Si, comme nous venons de le signaler, la généralisation ethnographique est du domaine de l’impossible, cela n’empêche pas d’essayer de penser la signification de ces pratiques à partir d’un totémisme construit en tant qu’archétype, pour reprendre le concept idéaltypique défini par Max Weber de la façon suivante :

En ce qui concerne la recherche, le concept idéaltypique se propose de former le jugement d’imputation : il n’est pas lui-même une « hypothèse », mais il cherche à guider l’élaboration des hypothèses. De l’autre côté, il n’est pas un exposé du réel, mais se propose de doter l’exposé de moyens d’expression univoques. [...] On obtient un idéaltype en accentuant unilatéralement un ou plusieurs points de vue et en enchaînant une multitude de phénomènes donnés isolément, diffus et discrets, que l’on trouve tantôt en grand nombre, tantôt en petit nombre et par endroits pas du tout, qu’on ordonne selon les précédents points de vue choisis unilatéralement, pour former un tableau de pensée homogène. On ne trouvera nulle part empiriquement un pareil tableau dans sa pureté conceptuelle : il est une utopie. Le travail historique aura pour tâche de déterminer dans chaque cas particulier combien la réalité se rapproche ou s’écarte de ce tableau idéal.

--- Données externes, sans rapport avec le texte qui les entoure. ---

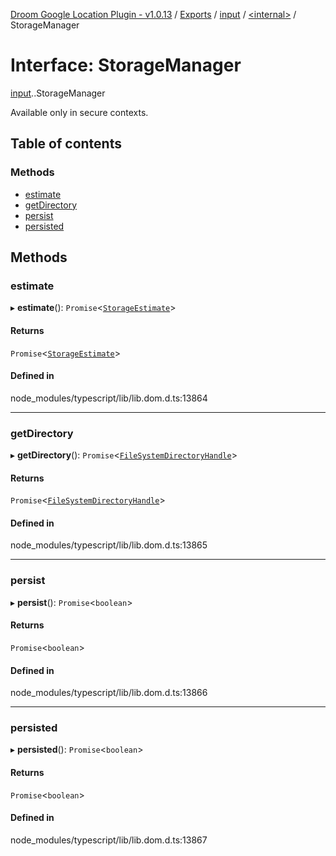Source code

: [Droom Google Location Plugin - v1.0.13](../README.md) / [Exports](../modules.md) / [input](../modules/input.md) / [<internal\>](../modules/input._internal_.md) / StorageManager

# Interface: StorageManager

[input](../modules/input.md).[<internal>](../modules/input._internal_.md).StorageManager

Available only in secure contexts.

## Table of contents

### Methods

- [estimate](input._internal_.StorageManager.md#estimate)
- [getDirectory](input._internal_.StorageManager.md#getdirectory)
- [persist](input._internal_.StorageManager.md#persist)
- [persisted](input._internal_.StorageManager.md#persisted)

## Methods

### estimate

▸ **estimate**(): `Promise`<[`StorageEstimate`](input._internal_.StorageEstimate.md)\>

#### Returns

`Promise`<[`StorageEstimate`](input._internal_.StorageEstimate.md)\>

#### Defined in

node_modules/typescript/lib/lib.dom.d.ts:13864

___

### getDirectory

▸ **getDirectory**(): `Promise`<[`FileSystemDirectoryHandle`](../modules/input._internal_.md#filesystemdirectoryhandle)\>

#### Returns

`Promise`<[`FileSystemDirectoryHandle`](../modules/input._internal_.md#filesystemdirectoryhandle)\>

#### Defined in

node_modules/typescript/lib/lib.dom.d.ts:13865

___

### persist

▸ **persist**(): `Promise`<`boolean`\>

#### Returns

`Promise`<`boolean`\>

#### Defined in

node_modules/typescript/lib/lib.dom.d.ts:13866

___

### persisted

▸ **persisted**(): `Promise`<`boolean`\>

#### Returns

`Promise`<`boolean`\>

#### Defined in

node_modules/typescript/lib/lib.dom.d.ts:13867
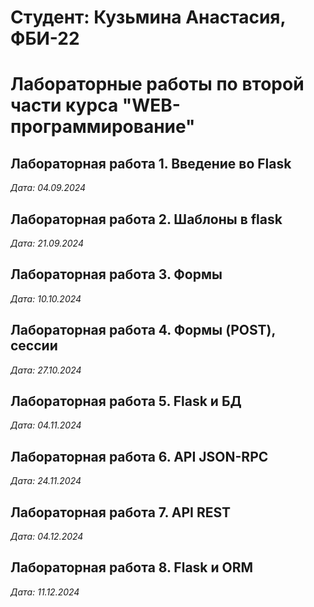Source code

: # Студент: Кузьмина Анастасия, ФБИ-22

# Лабораторные работы по второй части курса "WEB-программирование"

## Лабораторная работа 1. Введение во Flask

*Дата: 04.09.2024*

## Лабораторная работа 2. Шаблоны в flask

*Дата: 21.09.2024*


## Лабораторная работа 3. Формы

*Дата: 10.10.2024*


## Лабораторная работа 4. Формы (POST), сессии

*Дата: 27.10.2024*


## Лабораторная работа 5. Flask и БД

*Дата: 04.11.2024*


## Лабораторная работа 6. API JSON-RPC

*Дата: 24.11.2024*


## Лабораторная работа 7. API REST
*Дата: 04.12.2024*


## Лабораторная работа 8. Flask и ORM
*Дата: 11.12.2024*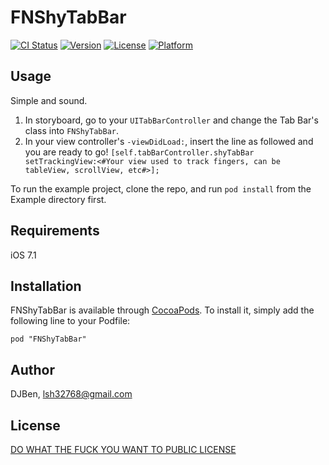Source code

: # FNShyTabBar

[![CI Status](http://img.shields.io/travis/DJBen/FNShyTabBar.svg?style=flat)](https://travis-ci.org/DJBen/FNShyTabBar)
[![Version](https://img.shields.io/cocoapods/v/FNShyTabBar.svg?style=flat)](http://cocoadocs.org/docsets/FNShyTabBar)
[![License](https://img.shields.io/cocoapods/l/FNShyTabBar.svg?style=flat)](http://cocoadocs.org/docsets/FNShyTabBar)
[![Platform](https://img.shields.io/cocoapods/p/FNShyTabBar.svg?style=flat)](http://cocoadocs.org/docsets/FNShyTabBar)

## Usage

Simple and sound.

1. In storyboard, go to your `UITabBarController` and change the Tab Bar's class into `FNShyTabBar`.
2. In your view controller's `-viewDidLoad:`, insert the line as followed and you are ready to go!
        `[self.tabBarController.shyTabBar setTrackingView:<#Your view used to track fingers, can be tableView, scrollView, etc#>];`

To run the example project, clone the repo, and run `pod install` from the Example directory first.

## Requirements
iOS 7.1

## Installation

FNShyTabBar is available through [CocoaPods](http://cocoapods.org). To install
it, simply add the following line to your Podfile:

    pod "FNShyTabBar"

## Author

DJBen, lsh32768@gmail.com

## License

[DO WHAT THE FUCK YOU WANT TO PUBLIC LICENSE](http://www.wtfpl.net)

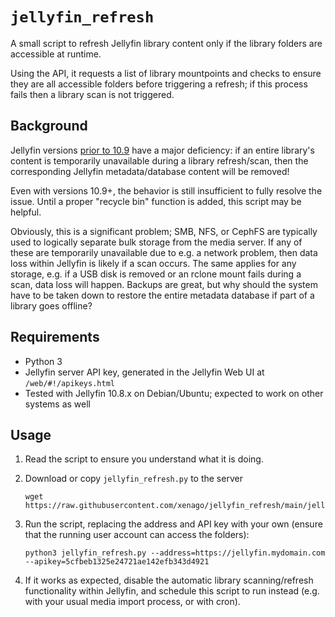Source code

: # `jellyfin_refresh`

A small script to refresh Jellyfin library content only if the library folders are accessible at runtime.

Using the API, it requests a list of library mountpoints and checks to ensure they are all accessible folders before triggering a refresh; if this process fails then a library scan is not triggered.

## Background

Jellyfin versions [prior to 10.9](https://github.com/jellyfin/jellyfin/issues/1714#issuecomment-2362798558) have a major deficiency: if an entire library's content is temporarily unavailable during a library refresh/scan, then the corresponding Jellyfin metadata/database content will be removed!

Even with versions 10.9+, the behavior is still insufficient to fully resolve the issue. Until a proper "recycle bin" function is added, this script may be helpful.

Obviously, this is a significant problem; SMB, NFS, or CephFS are typically used to logically separate bulk storage from the media server. If any of these are temporarily unavailable due to e.g. a network problem, then data loss within Jellyfin is likely if a scan occurs. The same applies for any storage, e.g. if a USB disk is removed or an rclone mount fails during a scan, data loss will happen. Backups are great, but why should the system have to be taken down to restore the entire metadata database if part of a library goes offline?

## Requirements

* Python 3
* Jellyfin server API key, generated in the Jellyfin Web UI at `/web/#!/apikeys.html`
* Tested with Jellyfin 10.8.x on Debian/Ubuntu; expected to work on other systems as well

## Usage

1. Read the script to ensure you understand what it is doing.

2. Download or copy `jellyfin_refresh.py` to the server

       wget https://raw.githubusercontent.com/xenago/jellyfin_refresh/main/jellyfin_refresh.py

3. Run the script, replacing the address and API key with your own (ensure that the running user account can access the folders):

       python3 jellyfin_refresh.py --address=https://jellyfin.mydomain.com --apikey=5cfbeb1325e24721ae142efb343d4921

4. If it works as expected, disable the automatic library scanning/refresh functionality within Jellyfin, and schedule this script to run instead (e.g. with your usual media import process, or with cron).
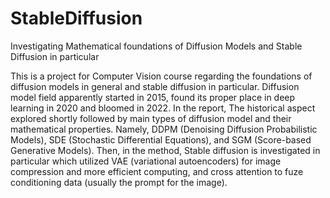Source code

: # StableDiffusion
Investigating Mathematical foundations of Diffusion Models and Stable Diffusion in particular

This is a project for Computer Vision course regarding the foundations of diffusion models in general and stable diffusion in particular.
Diffusion model field apparently started in 2015, found its proper place in deep learning in 2020 and bloomed in 2022. In the report, The historical aspect explored shortly followed by main types of diffusion model and their mathematical properties. Namely, DDPM (Denoising Diffusion Probabilistic Models), SDE (Stochastic Differential Equations), and SGM (Score-based Generative Models). Then, in the method, Stable diffusion is investigated in particular which utilized VAE (variational autoencoders) for image compression and more efficient computing, and cross attention to fuze conditioning data (usually the prompt for the image).
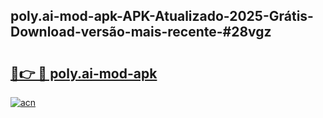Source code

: ## poly.ai-mod-apk-APK-Atualizado-2025-Grátis-Download-versão-mais-recente-#28vgz

# <h2><a href="https://ainizakaria.my?title=poly.ai-mod-apk&ref=20M">🔗👉 🔴 poly.ai-mod-apk</a></h2>

[![acn](https://github.com/user-attachments/assets/0f9c940e-d8b0-45ae-aac7-cd30a18b3e1c)](https://ainizakaria.my?title=poly.ai-mod-apk&ref=20M)

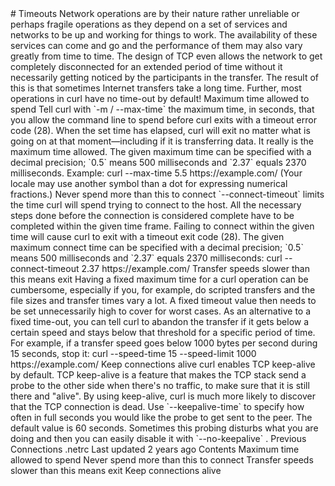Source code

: <a href="timeouts.html" class="navButton-94f2579c--pageItemWithChildrenNested-2c5d8183--navButtonClickable-161b88ca--navButtonOpened-6a88552e">
</a>
<a href="telnet.html" class="navButton-94f2579c--pageItemWithChildrenNested-2c5d8183--navButtonClickable-161b88ca">
</a>
# <span class="text-4505230f--DisplayH900-bfb998fa--textContentFamily-49a318e1">Timeouts</span>
<span class="text-4505230f--UIH300-2063425d--textUIFamily-5ebd8e40--text-8ee2c8b2">
</span>
<span class="text-4505230f--UIH300-2063425d--textUIFamily-5ebd8e40--text-8ee2c8b2">
</span>
<span class="text-4505230f--TextH400-3033861f--textContentFamily-49a318e1">
<span data-key="303180c511754cb99c0dc8476165354e">
<span data-offset-key="303180c511754cb99c0dc8476165354e:0">Network operations are by their nature rather unreliable or perhaps fragile operations as they depend on a set of services and networks to be up and working for things to work. The availability of these services can come and go and the performance of them may also vary greatly from time to time.</span>
</span>
</span>
<span class="text-4505230f--TextH400-3033861f--textContentFamily-49a318e1">
<span data-key="4a921b3d7d4f46a58b6479664b73732b">
<span data-offset-key="4a921b3d7d4f46a58b6479664b73732b:0">The design of TCP even allows the network to get completely disconnected for an extended period of time without it necessarily getting noticed by the participants in the transfer.</span>
</span>
</span>
<span class="text-4505230f--TextH400-3033861f--textContentFamily-49a318e1">
<span data-key="6162bab433b845e9a954d96e39d9487c">
<span data-offset-key="6162bab433b845e9a954d96e39d9487c:0">The result of this is that sometimes Internet transfers take a long time. Further, most operations in curl have no time-out by default!</span>
</span>
</span>
<span class="text-4505230f--HeadingH700-04e1a2a3--textContentFamily-49a318e1">
<span data-key="c5c3ad885c8141a58004e3267129f865">
<span data-offset-key="c5c3ad885c8141a58004e3267129f865:0">Maximum time allowed to spend</span>
</span>
</span>
<span class="text-4505230f--TextH400-3033861f--textContentFamily-49a318e1">
<span data-key="30e70c7e0ea34290bfd50d419b1d9175">
<span data-offset-key="30e70c7e0ea34290bfd50d419b1d9175:0">Tell curl with </span>
<span data-offset-key="30e70c7e0ea34290bfd50d419b1d9175:1">`-m / --max-time`</span>
<span data-offset-key="30e70c7e0ea34290bfd50d419b1d9175:2"> the maximum time, in seconds, that you allow the command line to spend before curl exits with a timeout error code (28). When the set time has elapsed, curl will exit no matter what is going on at that moment—including if it is transferring data. It really is the maximum time allowed.</span>
</span>
</span>
<span class="text-4505230f--TextH400-3033861f--textContentFamily-49a318e1">
<span data-key="055496cbc211458fae9aaf97c3f430b0">
<span data-offset-key="055496cbc211458fae9aaf97c3f430b0:0">The given maximum time can be specified with a decimal precision; </span>
<span data-offset-key="055496cbc211458fae9aaf97c3f430b0:1">`0.5`</span>
<span data-offset-key="055496cbc211458fae9aaf97c3f430b0:2"> means 500 milliseconds and </span>
<span data-offset-key="055496cbc211458fae9aaf97c3f430b0:3">`2.37`</span>
<span data-offset-key="055496cbc211458fae9aaf97c3f430b0:4"> equals 2370 milliseconds.</span>
</span>
</span>
<span class="text-4505230f--TextH400-3033861f--textContentFamily-49a318e1">
<span data-key="b02aa0945e7f4fa8a07e03bb81ac6e10">
<span data-offset-key="b02aa0945e7f4fa8a07e03bb81ac6e10:0">Example:</span>
</span>
</span>    curl --max-time 5.5 https://example.com/<span class="text-4505230f--TextH400-3033861f--textContentFamily-49a318e1">
<span data-key="bdb0545a8a5645cbaf5f3fd3fc7c9eec">
<span data-offset-key="bdb0545a8a5645cbaf5f3fd3fc7c9eec:0">(Your locale may use another symbol than a dot for expressing numerical fractions.)</span>
</span>
</span>
<span class="text-4505230f--HeadingH700-04e1a2a3--textContentFamily-49a318e1">
<span data-key="2204a4c2395543d1b38d62db408e9816">
<span data-offset-key="2204a4c2395543d1b38d62db408e9816:0">Never spend more than this to connect</span>
</span>
</span>
<span class="text-4505230f--TextH400-3033861f--textContentFamily-49a318e1">
<span data-key="09e95f6859ca429fa20132722c2bb623">
<span data-offset-key="09e95f6859ca429fa20132722c2bb623:0">`--connect-timeout`</span>
<span data-offset-key="09e95f6859ca429fa20132722c2bb623:1"> limits the time curl will spend trying to connect to the host. All the necessary steps done before the connection is considered complete have to be completed within the given time frame. Failing to connect within the given time will cause curl to exit with a timeout exit code (28).</span>
</span>
</span>
<span class="text-4505230f--TextH400-3033861f--textContentFamily-49a318e1">
<span data-key="38452b90f0ad4d0287dbec86033137be">
<span data-offset-key="38452b90f0ad4d0287dbec86033137be:0">The given maximum connect time can be specified with a decimal precision; </span>
<span data-offset-key="38452b90f0ad4d0287dbec86033137be:1">`0.5`</span>
<span data-offset-key="38452b90f0ad4d0287dbec86033137be:2"> means 500 milliseconds and </span>
<span data-offset-key="38452b90f0ad4d0287dbec86033137be:3">`2.37`</span>
<span data-offset-key="38452b90f0ad4d0287dbec86033137be:4"> equals 2370 milliseconds:</span>
</span>
</span>    curl --connect-timeout 2.37 https://example.com/<span class="text-4505230f--HeadingH700-04e1a2a3--textContentFamily-49a318e1">
<span data-key="1557047690134a87988150d8afeecbc6">
<span data-offset-key="1557047690134a87988150d8afeecbc6:0">Transfer speeds slower than this means exit</span>
</span>
</span>
<span class="text-4505230f--TextH400-3033861f--textContentFamily-49a318e1">
<span data-key="1d1df564788b46a2b0e729145a76daed">
<span data-offset-key="1d1df564788b46a2b0e729145a76daed:0">Having a fixed maximum time for a curl operation can be cumbersome, especially if you, for example, do scripted transfers and the file sizes and transfer times vary a lot. A fixed timeout value then needs to be set unnecessarily high to cover for worst cases.</span>
</span>
</span>
<span class="text-4505230f--TextH400-3033861f--textContentFamily-49a318e1">
<span data-key="8d4c31ef0b8d4490a87af7c47bfe87f0">
<span data-offset-key="8d4c31ef0b8d4490a87af7c47bfe87f0:0">As an alternative to a fixed time-out, you can tell curl to abandon the transfer if it gets below a certain speed and stays below that threshold for a specific period of time.</span>
</span>
</span>
<span class="text-4505230f--TextH400-3033861f--textContentFamily-49a318e1">
<span data-key="9f05a7e014c440e1b3ee5ae6fce3af1f">
<span data-offset-key="9f05a7e014c440e1b3ee5ae6fce3af1f:0">For example, if a transfer speed goes below 1000 bytes per second during 15 seconds, stop it:</span>
</span>
</span>    curl --speed-time 15 --speed-limit 1000 https://example.com/<span class="text-4505230f--HeadingH700-04e1a2a3--textContentFamily-49a318e1">
<span data-key="26f7a19d7e894073ac43f5ba8c43e178">
<span data-offset-key="26f7a19d7e894073ac43f5ba8c43e178:0">Keep connections alive</span>
</span>
</span>
<span class="text-4505230f--TextH400-3033861f--textContentFamily-49a318e1">
<span data-key="e13fcd4a276c4535a498e7daa56881fc">
<span data-offset-key="e13fcd4a276c4535a498e7daa56881fc:0">curl enables TCP keep-alive by default. TCP keep-alive is a feature that makes the TCP stack send a probe to the other side when there's no traffic, to make sure that it is still there and "alive". By using keep-alive, curl is much more likely to discover that the TCP connection is dead.</span>
</span>
</span>
<span class="text-4505230f--TextH400-3033861f--textContentFamily-49a318e1">
<span data-key="4b6e30e4c26f460889211aaa70e2ec24">
<span data-offset-key="4b6e30e4c26f460889211aaa70e2ec24:0">Use </span>
<span data-offset-key="4b6e30e4c26f460889211aaa70e2ec24:1">`--keepalive-time`</span>
<span data-offset-key="4b6e30e4c26f460889211aaa70e2ec24:2"> to specify how often in full seconds you would like the probe to get sent to the peer. The default value is 60 seconds.</span>
</span>
</span>
<span class="text-4505230f--TextH400-3033861f--textContentFamily-49a318e1">
<span data-key="6c5c783846a64d1d9b165b0c76577cd6">
<span data-offset-key="6c5c783846a64d1d9b165b0c76577cd6:0">Sometimes this probing disturbs what you are doing and then you can easily disable it with </span>
<span data-offset-key="6c5c783846a64d1d9b165b0c76577cd6:1">`--no-keepalive`</span>
<span data-offset-key="6c5c783846a64d1d9b165b0c76577cd6:2">.</span>
</span>
</span>
<a href="connections.html" class="reset-3c756112--card-6570f064--whiteCard-fff091a4--cardPrevious-56a5e674">
</a>
<span class="text-4505230f--TextH200-a3425406--textContentFamily-49a318e1">Previous</span>
<span class="text-4505230f--UIH400-4e41e82a--textContentFamily-49a318e1">Connections</span>
<a href="netrc.html" class="reset-3c756112--card-6570f064--whiteCard-fff091a4--cardNext-19241c42">
</a>
<span class="text-4505230f--UIH400-4e41e82a--textContentFamily-49a318e1">.netrc</span>
<span class="text-4505230f--TextH200-a3425406--textContentFamily-49a318e1">Last updated 2 years ago</span>
<span class="text-4505230f--InfoH100-1e92e1d1--textContentFamily-49a318e1">Contents</span>
<a href="timeouts.html#maximum-time-allowed-to-spend" class="reset-3c756112--menuItem-aa02f6ec--menuItemLight-757d5235--menuItemInline-173bdf97--pageTocItem-f4427024">
</a>
<span class="text-4505230f--UIH300-2063425d--textContentFamily-49a318e1">
<span class="text-4505230f--UIH200-50ead35f--textContentFamily-49a318e1">Maximum time allowed to spend</span>
</span>
<a href="timeouts.html#never-spend-more-than-this-to-connect" class="reset-3c756112--menuItem-aa02f6ec--menuItemLight-757d5235--menuItemInline-173bdf97--pageTocItem-f4427024">
</a>
<span class="text-4505230f--UIH300-2063425d--textContentFamily-49a318e1">
<span class="text-4505230f--UIH200-50ead35f--textContentFamily-49a318e1">Never spend more than this to connect</span>
</span>
<a href="timeouts.html#transfer-speeds-slower-than-this-means-exit" class="reset-3c756112--menuItem-aa02f6ec--menuItemLight-757d5235--menuItemInline-173bdf97--pageTocItem-f4427024">
</a>
<span class="text-4505230f--UIH300-2063425d--textContentFamily-49a318e1">
<span class="text-4505230f--UIH200-50ead35f--textContentFamily-49a318e1">Transfer speeds slower than this means exit</span>
</span>
<a href="timeouts.html#keep-connections-alive" class="reset-3c756112--menuItem-aa02f6ec--menuItemLight-757d5235--menuItemInline-173bdf97--pageTocItem-f4427024">
</a>
<span class="text-4505230f--UIH300-2063425d--textContentFamily-49a318e1">
<span class="text-4505230f--UIH200-50ead35f--textContentFamily-49a318e1">Keep connections alive</span>
</span>
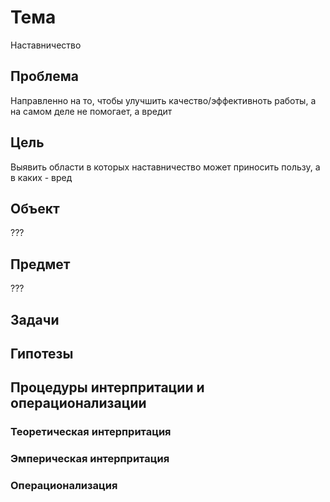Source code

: # Тема 
Наставничество

## Проблема 
Направленно на то, чтобы улучшить качество/эффективноть работы, а на самом деле не помогает, а вредит

## Цель
Выявить области в которых наставничество может приносить пользу, а в каких - вред

## Объект
???

## Предмет
???

## Задачи 

## Гипотезы

## Процедуры интерпритации и операционализации

### Теоретическая интерпритация

### Эмперическая интерпритация

### Операционализация
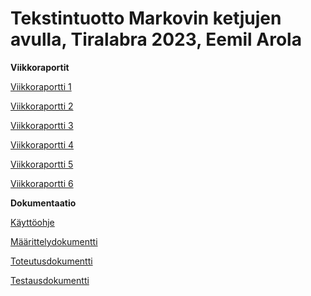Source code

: # Tekstintuotto Markovin ketjujen avulla, Tiralabra 2023, Eemil Arola

**Viikkoraportit**

[Viikkoraportti 1](https://github.com/arolaeemil/tiralabra/blob/main/dokumentaatio/Viikkoraportti_1.md)

[Viikkoraportti 2](https://github.com/arolaeemil/tiralabra/blob/main/dokumentaatio/Viikkoraportti_2.md)

[Viikkoraportti 3](https://github.com/arolaeemil/tiralabra/blob/main/dokumentaatio/Viikkoraportti_3.md)

[Viikkoraportti 4](https://github.com/arolaeemil/tiralabra/blob/main/dokumentaatio/Viikkoraportti_4.md)

[Viikkoraportti 5](https://github.com/arolaeemil/tiralabra/blob/main/dokumentaatio/Viikkoraportti_5.md)

[Viikkoraportti 6](https://github.com/arolaeemil/tiralabra/blob/main/dokumentaatio/Viikkoraportti_6.md)

**Dokumentaatio**

[Käyttöohje](https://github.com/arolaeemil/tiralabra/blob/main/dokumentaatio/kaytto_ohje.md)

[Määrittelydokumentti](https://github.com/arolaeemil/tiralabra/blob/main/dokumentaatio/maarittelydokumentti.md)

[Toteutusdokumentti](https://github.com/arolaeemil/tiralabra/blob/main/dokumentaatio/toteutusdokumentti.md)

[Testausdokumentti](https://github.com/arolaeemil/tiralabra/blob/main/dokumentaatio/testausdokumentti.md)


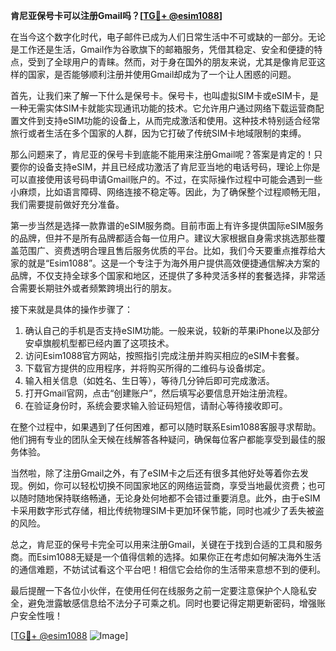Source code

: **肯尼亚保号卡可以注册Gmail吗？[[TG💪+ @esim1088](https://t.me/s/esim1088)]**

在当今这个数字化时代，电子邮件已成为人们日常生活中不可或缺的一部分。无论是工作还是生活，Gmail作为谷歌旗下的邮箱服务，凭借其稳定、安全和便捷的特点，受到了全球用户的青睐。然而，对于身在国外的朋友来说，尤其是像肯尼亚这样的国家，是否能够顺利注册并使用Gmail却成为了一个让人困惑的问题。

首先，让我们来了解一下什么是保号卡。保号卡，也叫虚拟SIM卡或eSIM卡，是一种无需实体SIM卡就能实现通讯功能的技术。它允许用户通过网络下载运营商配置文件到支持eSIM功能的设备上，从而完成激活和使用。这种技术特别适合经常旅行或者生活在多个国家的人群，因为它打破了传统SIM卡地域限制的束缚。

那么问题来了，肯尼亚的保号卡到底能不能用来注册Gmail呢？答案是肯定的！只要你的设备支持eSIM，并且已经成功激活了肯尼亚当地的电话号码，理论上你是可以直接使用该号码申请Gmail账户的。不过，在实际操作过程中可能会遇到一些小麻烦，比如语言障碍、网络连接不稳定等。因此，为了确保整个过程顺畅无阻，我们需要提前做好充分准备。

第一步当然是选择一款靠谱的eSIM服务商。目前市面上有许多提供国际eSIM服务的品牌，但并不是所有品牌都适合每一位用户。建议大家根据自身需求挑选那些覆盖范围广、资费透明合理且售后服务优质的平台。比如，我们今天要重点推荐给大家的就是“Esim1088”。这是一个专注于为海外用户提供高效便捷通信解决方案的品牌，不仅支持全球多个国家和地区，还提供了多种灵活多样的套餐选择，非常适合需要长期驻外或者频繁跨境出行的朋友。

接下来就是具体的操作步骤了：
1. 确认自己的手机是否支持eSIM功能。一般来说，较新的苹果iPhone以及部分安卓旗舰机型都已经内置了这项技术。
2. 访问Esim1088官方网站，按照指引完成注册并购买相应的eSIM卡套餐。
3. 下载官方提供的应用程序，并将购买所得的二维码与设备绑定。
4. 输入相关信息（如姓名、生日等），等待几分钟后即可完成激活。
5. 打开Gmail官网，点击“创建账户”，然后填写必要信息开始注册流程。
6. 在验证身份时，系统会要求输入验证码短信，请耐心等待接收即可。

在整个过程中，如果遇到了任何困难，都可以随时联系Esim1088客服寻求帮助。他们拥有专业的团队全天候在线解答各种疑问，确保每位客户都能享受到最佳的服务体验。

当然啦，除了注册Gmail之外，有了eSIM卡之后还有很多其他好处等着你去发现。例如，你可以轻松切换不同国家地区的网络运营商，享受当地最优资费；也可以随时随地保持联络畅通，无论身处何地都不会错过重要消息。此外，由于eSIM卡采用数字形式存储，相比传统物理SIM卡更加环保节能，同时也减少了丢失被盗的风险。

总之，肯尼亚的保号卡完全可以用来注册Gmail，关键在于找到合适的工具和服务商。而Esim1088无疑是一个值得信赖的选择。如果你正在考虑如何解决海外生活的通信难题，不妨试试看这个平台吧！相信它会给你的生活带来意想不到的便利。

最后提醒一下各位小伙伴，在使用任何在线服务之前一定要注意保护个人隐私安全，避免泄露敏感信息给不法分子可乘之机。同时也要记得定期更新密码，增强账户安全性哦！

[[TG💪+ @esim1088](https://t.me/s/esim1088) ![Image](https://i.postimg.cc/4NQfJmqS/Snipaste-2025-05-13-00-14-12.png)]
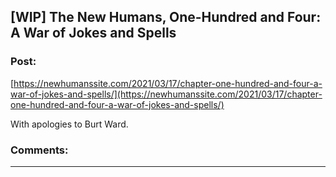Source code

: ## [WIP] The New Humans, One-Hundred and Four: A War of Jokes and Spells

### Post:

[https://newhumanssite.com/2021/03/17/chapter-one-hundred-and-four-a-war-of-jokes-and-spells/](https://newhumanssite.com/2021/03/17/chapter-one-hundred-and-four-a-war-of-jokes-and-spells/)

With apologies to Burt Ward.

### Comments:

---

Weber 1965 : 180-181, souligné par l’auteur

L’hypothèse que nous formulons est que l’utilisation de ces symboles s’explique socialement, d’où le recours à des catégories idéaltypiques qui cherchent à dégager les enjeux centraux liés à leur utilisation. Ces catégories peuvent alors très bien ne rien avoir en commun avec les propres conceptions des sociétés étudiées, comme d’ailleurs des conceptions dont nous sommes nous-mêmes empreints. La pertinence des catégories ainsi élaborées provient de leur dimension heuristique. La théorie du totémisme repose ainsi sur une distinction absolue entre « nature » et « culture ». Or cette distinction est, comme telle, étrangère aux populations amérindiennes et, plus généralement, aux sociétés dites « sauvages » ou « primitives » appelées de la sorte par Lévi-Strauss pour mettre en relief que ces sociétés auraient cherché, selon lui, à empêcher leur transformation et donc à pérenniser l’état social des ancêtres dont elles procéderaient. D’où son affirmation que « [l]e propre de la pensée sauvage est d’être intemporelle » (Lévi-Strauss 1990 : 313) même si « toute société est dans l’histoire et qu’elle change » (ibid. : 280).

Les bases d’une théorie

La théorie du totémisme (Testart 1985 : 265-267, 342-343) est développée à partir de 1841 lorsque George Grey décrit l’aspect religieux et social des institutions des Aborigènes du sud-ouest de l’Australie tout en les comparant aux pratiques des Amérindiens. Par la suite, le totémisme est doté d’une dimension uniquement religieuse et, par là, mythique comme avec John Ferguson McLennan en 1869-1870, puis d’un caractère d’universalité avec l’évolutionnisme en quête d’une pensée primitive à la fin du xixe siècle et jusqu’en 1920, date où sa perception comme phénomène classificatoire s’affirme avec Arnold Van Gennep.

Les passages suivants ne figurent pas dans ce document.